Search
Search

Vijf vragen aan… Ria Nijhof!

Ria Nijhof was vanaf de zomer van 2017 voorzitter van de Stichting Kansrijk Berghuizen. Recent nam zij afscheid omdat haar periode erop zit en zij het belangrijk vindt plaats te maken voor de jongere generatie. Hoe kijkt zij terug en wat is er zoal bereikt in onze wijk? 
Ria Nijhof: ’ Het bestuur van Kansrijk bestaat uit mensen met een groot netwerk. Er is veel kennis voorhanden, maar vooral de bereidheid om dat te delen.’

Hoe kwam je destijds bij Kansrijk terecht en waarom ben je erin gestapt? 
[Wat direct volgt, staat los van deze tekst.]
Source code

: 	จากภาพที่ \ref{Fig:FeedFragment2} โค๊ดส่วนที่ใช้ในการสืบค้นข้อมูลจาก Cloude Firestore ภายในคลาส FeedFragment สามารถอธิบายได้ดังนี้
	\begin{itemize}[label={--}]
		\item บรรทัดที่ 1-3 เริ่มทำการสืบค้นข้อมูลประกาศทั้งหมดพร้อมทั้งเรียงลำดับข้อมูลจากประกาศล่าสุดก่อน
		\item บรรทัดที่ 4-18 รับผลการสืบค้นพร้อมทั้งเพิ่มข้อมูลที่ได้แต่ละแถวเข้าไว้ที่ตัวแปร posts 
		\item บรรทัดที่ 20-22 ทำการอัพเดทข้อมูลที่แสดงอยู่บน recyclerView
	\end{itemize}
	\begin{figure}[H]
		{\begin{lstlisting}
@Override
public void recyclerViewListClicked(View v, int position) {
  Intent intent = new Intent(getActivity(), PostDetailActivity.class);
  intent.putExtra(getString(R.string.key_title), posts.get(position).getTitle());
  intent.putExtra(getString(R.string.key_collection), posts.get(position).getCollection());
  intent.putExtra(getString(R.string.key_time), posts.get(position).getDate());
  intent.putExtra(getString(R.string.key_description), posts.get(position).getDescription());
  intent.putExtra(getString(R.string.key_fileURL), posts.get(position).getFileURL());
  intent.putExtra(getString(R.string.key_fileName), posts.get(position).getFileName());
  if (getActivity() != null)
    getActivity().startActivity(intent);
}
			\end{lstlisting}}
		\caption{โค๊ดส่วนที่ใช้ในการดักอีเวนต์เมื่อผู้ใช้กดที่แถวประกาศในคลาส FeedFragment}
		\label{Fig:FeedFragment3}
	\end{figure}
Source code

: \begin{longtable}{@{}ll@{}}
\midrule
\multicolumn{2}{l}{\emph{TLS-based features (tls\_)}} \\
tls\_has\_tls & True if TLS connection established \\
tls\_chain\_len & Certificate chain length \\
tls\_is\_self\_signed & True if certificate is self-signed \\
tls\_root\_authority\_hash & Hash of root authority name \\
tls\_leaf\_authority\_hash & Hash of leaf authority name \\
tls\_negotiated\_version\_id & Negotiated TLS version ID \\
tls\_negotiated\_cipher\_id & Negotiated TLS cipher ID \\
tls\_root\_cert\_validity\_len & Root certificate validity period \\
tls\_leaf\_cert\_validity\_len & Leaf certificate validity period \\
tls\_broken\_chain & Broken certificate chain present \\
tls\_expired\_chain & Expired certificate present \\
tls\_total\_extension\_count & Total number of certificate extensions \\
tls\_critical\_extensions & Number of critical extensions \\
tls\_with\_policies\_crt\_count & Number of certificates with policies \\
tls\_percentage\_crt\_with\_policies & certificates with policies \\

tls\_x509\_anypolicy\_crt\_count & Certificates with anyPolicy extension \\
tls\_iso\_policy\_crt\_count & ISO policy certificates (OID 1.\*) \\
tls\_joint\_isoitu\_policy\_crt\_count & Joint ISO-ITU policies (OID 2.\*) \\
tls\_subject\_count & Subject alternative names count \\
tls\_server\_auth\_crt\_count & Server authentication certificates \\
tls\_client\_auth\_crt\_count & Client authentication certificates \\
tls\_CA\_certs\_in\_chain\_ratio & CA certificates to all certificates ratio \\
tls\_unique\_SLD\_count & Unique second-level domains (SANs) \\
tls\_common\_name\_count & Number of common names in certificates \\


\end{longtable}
‘In 2016 ben ik benaderd door Felix Nijland die destijds bezig was een aantal mensen te motiveren om gezamenlijk te kijken naar de wijk Zuid-Berghuizen. Hij vroeg ook gelijk of ik de voorzitter wilde zijn. Ik heb bedenktijd gevraagd omdat ik mezelf eerst een beeld wilde vormen van het belang van een nieuw wijkorgaan, de rol en functie die het kan hebben, heeft de wijk behoefte aan een dergelijk orgaan maar vooral; kan dit nieuwe orgaan een eigentijds karakter krijgen waar wijkbewoners zich in herkennen en mee willen participeren. En kan het positie innemen t.o.v. de gemeente, organisaties, bedrijven, de WBO, de winkeliersvereniging etc. Wat ik vooral niet wilde is het creëren van een hiërarchisch orgaan dat het voor het zeggen denkt te hebben.  Door te kiezen voor Kansrijk Berghuizen genereerden we nieuwe energie.’


Kansrijk is geen gekozen organisatie maar is inmiddels geaccepteerd bij gemeente, WBO maar bijvoorbeeld ook bij de wijkagent. Het is een gedragen organisatie. Vind jij dat ook? 


‘Ik vind dat Kansrijk een eigen plek in de wijk en daarbuiten heeft veroverd. Ze is gesprekspartner en aanspreekpunt voor de  gemeente en maatschappelijke organisaties. Ze neemt het voortouw, informeert, wijst door, betrekt anderen erbij of ondersteunt. Haar belangrijkste opdracht is Zuid-Berghuizen nog mooier en leefbaarder te maken. Door het vooral niet allemaal zelf te doen, maar anderen met goede ideeën te helpen waar nodig, of samen op te trekken. 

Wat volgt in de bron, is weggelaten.